The Latest on Congress and health care legislation (all times local):
President Donald Trump is backing away from his positive response to a bipartisan Senate proposal to stabilize health insurance markets unsettled by his order to end "Obamacare" low-income subsidies.
Speaking in the Rose Garden, Trump had called the deal reached by Republican Sen. Lamar Alexander of Tennessee and Democratic Sen. Patty Murray of Washington "a short term solution." But hours later the White House said Trump is supportive of efforts to seek a solution but opposes the Alexander-Murray plan.
Republican and Democratic senators have announced a plan aimed at stabilizing America's health insurance markets in the wake of President Donald Trump's order to terminate "Obamacare" subsidies.
Trump himself has spoken approvingly of the deal, but some conservatives are denouncing it as an insurance company bailout.
Health insurance markets have been in limbo following GOP failures to repeal and replace the Affordable Care Act. Trump announced last week that he would end monthly "cost sharing reduction" payments the government makes to help insurance companies reduce costs for lower-income people.
The deal negotiated by Republican Sen. Lamar Alexander of Tennessee and Democratic Sen. Patty Murray of Washington would continue the insurer payments for two years, while establishing new flexibility for states.
President Donald Trump is expressing support for an agreement struck by two leading lawmakers to extend federal payments to health insurers.
Trump spoke at a news conference in the Rose Garden Tuesday with the Greek Prime Minister. He commented after Sen. Lamar Alexander of Tennessee told reporters that he and a top Democrat have reached an agreement on a plan to extend the federal payments that Trump has blocked.
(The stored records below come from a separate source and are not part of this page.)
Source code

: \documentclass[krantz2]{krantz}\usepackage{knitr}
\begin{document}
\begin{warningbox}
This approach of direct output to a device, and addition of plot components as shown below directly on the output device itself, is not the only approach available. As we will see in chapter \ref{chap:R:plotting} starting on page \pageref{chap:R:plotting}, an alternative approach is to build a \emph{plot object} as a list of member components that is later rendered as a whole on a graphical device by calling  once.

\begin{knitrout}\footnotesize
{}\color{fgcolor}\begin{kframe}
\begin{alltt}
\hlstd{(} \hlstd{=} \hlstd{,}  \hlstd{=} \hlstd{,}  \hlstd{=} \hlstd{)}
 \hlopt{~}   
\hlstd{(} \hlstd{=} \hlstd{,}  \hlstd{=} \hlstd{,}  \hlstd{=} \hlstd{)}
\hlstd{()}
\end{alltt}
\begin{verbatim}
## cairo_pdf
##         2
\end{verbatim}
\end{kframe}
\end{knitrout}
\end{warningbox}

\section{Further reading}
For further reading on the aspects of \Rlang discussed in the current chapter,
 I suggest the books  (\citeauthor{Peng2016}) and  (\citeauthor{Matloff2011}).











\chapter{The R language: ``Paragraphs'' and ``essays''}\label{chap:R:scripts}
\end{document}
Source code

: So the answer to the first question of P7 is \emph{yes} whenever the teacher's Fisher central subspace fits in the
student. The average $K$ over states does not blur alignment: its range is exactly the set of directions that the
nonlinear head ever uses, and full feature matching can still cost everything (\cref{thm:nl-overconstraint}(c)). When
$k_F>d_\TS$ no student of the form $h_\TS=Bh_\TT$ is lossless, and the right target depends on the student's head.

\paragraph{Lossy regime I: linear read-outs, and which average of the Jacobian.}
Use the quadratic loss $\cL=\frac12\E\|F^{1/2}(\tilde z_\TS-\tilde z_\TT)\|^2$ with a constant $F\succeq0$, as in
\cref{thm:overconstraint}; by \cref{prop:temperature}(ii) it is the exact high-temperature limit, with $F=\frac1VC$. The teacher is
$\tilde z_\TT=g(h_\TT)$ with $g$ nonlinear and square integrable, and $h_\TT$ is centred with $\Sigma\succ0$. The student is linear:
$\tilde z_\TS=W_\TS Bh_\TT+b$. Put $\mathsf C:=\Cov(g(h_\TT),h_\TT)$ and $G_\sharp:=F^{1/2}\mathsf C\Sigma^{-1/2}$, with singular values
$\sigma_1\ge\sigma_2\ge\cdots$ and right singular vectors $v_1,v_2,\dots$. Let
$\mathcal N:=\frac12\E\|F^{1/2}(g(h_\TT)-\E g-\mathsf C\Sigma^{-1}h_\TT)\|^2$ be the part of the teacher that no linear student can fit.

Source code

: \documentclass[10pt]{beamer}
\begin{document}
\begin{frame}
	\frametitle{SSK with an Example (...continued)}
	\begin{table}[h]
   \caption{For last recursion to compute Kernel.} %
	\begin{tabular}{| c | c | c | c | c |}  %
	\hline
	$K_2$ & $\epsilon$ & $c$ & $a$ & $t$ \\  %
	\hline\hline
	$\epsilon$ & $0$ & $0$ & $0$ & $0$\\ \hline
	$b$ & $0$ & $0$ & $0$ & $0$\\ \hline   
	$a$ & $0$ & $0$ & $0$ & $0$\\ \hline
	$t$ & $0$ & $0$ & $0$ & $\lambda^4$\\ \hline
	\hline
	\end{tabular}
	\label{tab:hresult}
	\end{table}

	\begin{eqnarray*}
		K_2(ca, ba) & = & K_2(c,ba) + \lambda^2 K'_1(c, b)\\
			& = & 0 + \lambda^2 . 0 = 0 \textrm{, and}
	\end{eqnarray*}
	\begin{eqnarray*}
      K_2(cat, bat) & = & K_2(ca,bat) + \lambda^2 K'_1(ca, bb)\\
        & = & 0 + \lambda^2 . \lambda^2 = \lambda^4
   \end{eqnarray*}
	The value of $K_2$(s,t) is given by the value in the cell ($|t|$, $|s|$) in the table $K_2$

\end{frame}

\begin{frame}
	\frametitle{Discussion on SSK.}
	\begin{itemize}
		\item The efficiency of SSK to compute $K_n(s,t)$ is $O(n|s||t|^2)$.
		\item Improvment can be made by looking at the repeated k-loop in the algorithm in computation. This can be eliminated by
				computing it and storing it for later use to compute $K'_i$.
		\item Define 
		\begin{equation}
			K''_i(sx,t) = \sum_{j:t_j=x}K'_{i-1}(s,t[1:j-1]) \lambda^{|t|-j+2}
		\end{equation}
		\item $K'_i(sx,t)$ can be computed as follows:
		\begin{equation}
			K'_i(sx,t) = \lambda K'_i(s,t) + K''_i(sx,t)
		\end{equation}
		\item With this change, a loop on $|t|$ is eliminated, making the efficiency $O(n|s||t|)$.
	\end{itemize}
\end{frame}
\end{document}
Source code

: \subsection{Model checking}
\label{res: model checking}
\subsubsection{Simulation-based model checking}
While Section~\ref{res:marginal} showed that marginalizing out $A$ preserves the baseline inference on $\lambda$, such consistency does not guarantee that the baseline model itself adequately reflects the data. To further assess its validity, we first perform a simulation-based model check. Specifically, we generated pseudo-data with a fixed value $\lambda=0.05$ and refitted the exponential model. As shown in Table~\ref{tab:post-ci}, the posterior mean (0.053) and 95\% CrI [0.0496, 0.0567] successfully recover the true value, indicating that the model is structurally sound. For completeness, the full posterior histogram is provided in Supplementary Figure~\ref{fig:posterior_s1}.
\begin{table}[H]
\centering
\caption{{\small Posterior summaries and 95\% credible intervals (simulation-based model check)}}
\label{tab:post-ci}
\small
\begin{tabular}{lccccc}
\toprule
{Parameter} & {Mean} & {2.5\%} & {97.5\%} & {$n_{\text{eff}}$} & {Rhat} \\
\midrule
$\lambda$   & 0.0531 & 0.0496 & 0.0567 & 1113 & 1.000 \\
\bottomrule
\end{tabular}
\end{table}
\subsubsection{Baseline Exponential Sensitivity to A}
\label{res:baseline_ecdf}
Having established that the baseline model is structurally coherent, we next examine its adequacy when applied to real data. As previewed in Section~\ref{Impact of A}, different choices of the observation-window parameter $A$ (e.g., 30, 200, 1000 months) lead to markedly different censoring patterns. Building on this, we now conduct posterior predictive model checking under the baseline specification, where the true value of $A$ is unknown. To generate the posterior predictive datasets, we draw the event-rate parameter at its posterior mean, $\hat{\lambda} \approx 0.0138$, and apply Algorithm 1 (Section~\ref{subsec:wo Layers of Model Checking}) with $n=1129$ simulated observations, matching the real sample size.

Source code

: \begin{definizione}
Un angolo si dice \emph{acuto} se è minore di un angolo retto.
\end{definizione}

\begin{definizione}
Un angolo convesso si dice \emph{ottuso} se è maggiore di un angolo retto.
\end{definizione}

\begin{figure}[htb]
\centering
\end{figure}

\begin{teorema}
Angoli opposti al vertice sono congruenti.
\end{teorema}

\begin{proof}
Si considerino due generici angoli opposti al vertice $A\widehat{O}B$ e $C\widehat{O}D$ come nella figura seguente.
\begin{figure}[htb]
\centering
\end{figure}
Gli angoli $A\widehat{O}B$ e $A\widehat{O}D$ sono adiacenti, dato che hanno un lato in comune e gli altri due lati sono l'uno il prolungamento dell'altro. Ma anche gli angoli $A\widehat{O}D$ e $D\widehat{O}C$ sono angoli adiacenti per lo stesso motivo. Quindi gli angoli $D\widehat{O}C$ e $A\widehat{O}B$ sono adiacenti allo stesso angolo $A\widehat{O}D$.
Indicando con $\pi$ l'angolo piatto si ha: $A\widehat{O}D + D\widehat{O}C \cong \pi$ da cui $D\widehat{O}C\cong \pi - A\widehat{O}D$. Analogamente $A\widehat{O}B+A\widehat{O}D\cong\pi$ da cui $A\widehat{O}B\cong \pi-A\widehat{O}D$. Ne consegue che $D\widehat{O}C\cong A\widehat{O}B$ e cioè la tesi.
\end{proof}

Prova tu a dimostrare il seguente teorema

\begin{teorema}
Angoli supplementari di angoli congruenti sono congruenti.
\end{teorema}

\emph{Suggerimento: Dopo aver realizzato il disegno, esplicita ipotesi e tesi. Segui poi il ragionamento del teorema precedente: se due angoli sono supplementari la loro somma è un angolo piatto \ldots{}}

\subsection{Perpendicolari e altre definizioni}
Trump says the White House has been involved in what he calls a "short-term deal." He said he still thinks a system where funding is given to states through federal block grants is the best long-term plan.
A leading Republican senator says he and a top Democrat have reached an agreement on a plan to extend federal payments to health insurers that President Donald Trump has blocked.
GOP Sen. Lamar Alexander of Tennessee tells reporters that the next step will be for him and his negotiating partner — Democrat Patty Murray — to win enough support from colleagues to push it through Congress.
Earlier, Alexander said in an interview that he was nearing agreement with Murray to continue federal payments to insurers for two more years. In exchange, Republicans want Congress to give states flexibility to avoid some coverage requirements under President Barack Obama's health care law.
Trump halted the insurers' payments last week, but has said he wants a bipartisan deal to continue them temporarily.
President Donald Trump says so-called "Obamacare" is "everything but dead."
Trump spoke in the Rose Garden Tuesday at a joint press conference with the Greek prime minister.
Trump again asserted with no evidence that the votes are there now to repeal the law. He says a replacement would have the federal government turn over money for health care directly to states in the form of block grants.
The president says he wants to turn to health care after an effort to overhaul the nation's tax system.
Previous efforts to overhaul President Barack Obama's health care law repeatedly failed.
Two leading senators say they have the "basic outlines" of a bipartisan deal to resume payments to health insurers that President Donald Trump has blocked. But Republican Sen. Lamar Alexander and Democrat Patty Murray say in brief interviews that they still have unresolved issues.
Alexander says the two bargainers are close to an agreement to continue federal subsidies to insurers for two years. Republicans want Congress to give states meaningful flexibility to ease coverage requirements under President Barack Obama's health care law.
Alexander says they still haven't agreed on what "meaningful" means.
The payments go to insurers for their costs for reducing out-of-pocket expenses for lower-earning customers.
Trump and many Republicans consider them bailouts to carriers. Insurers and others have warned premiums will rise unless the money is restored.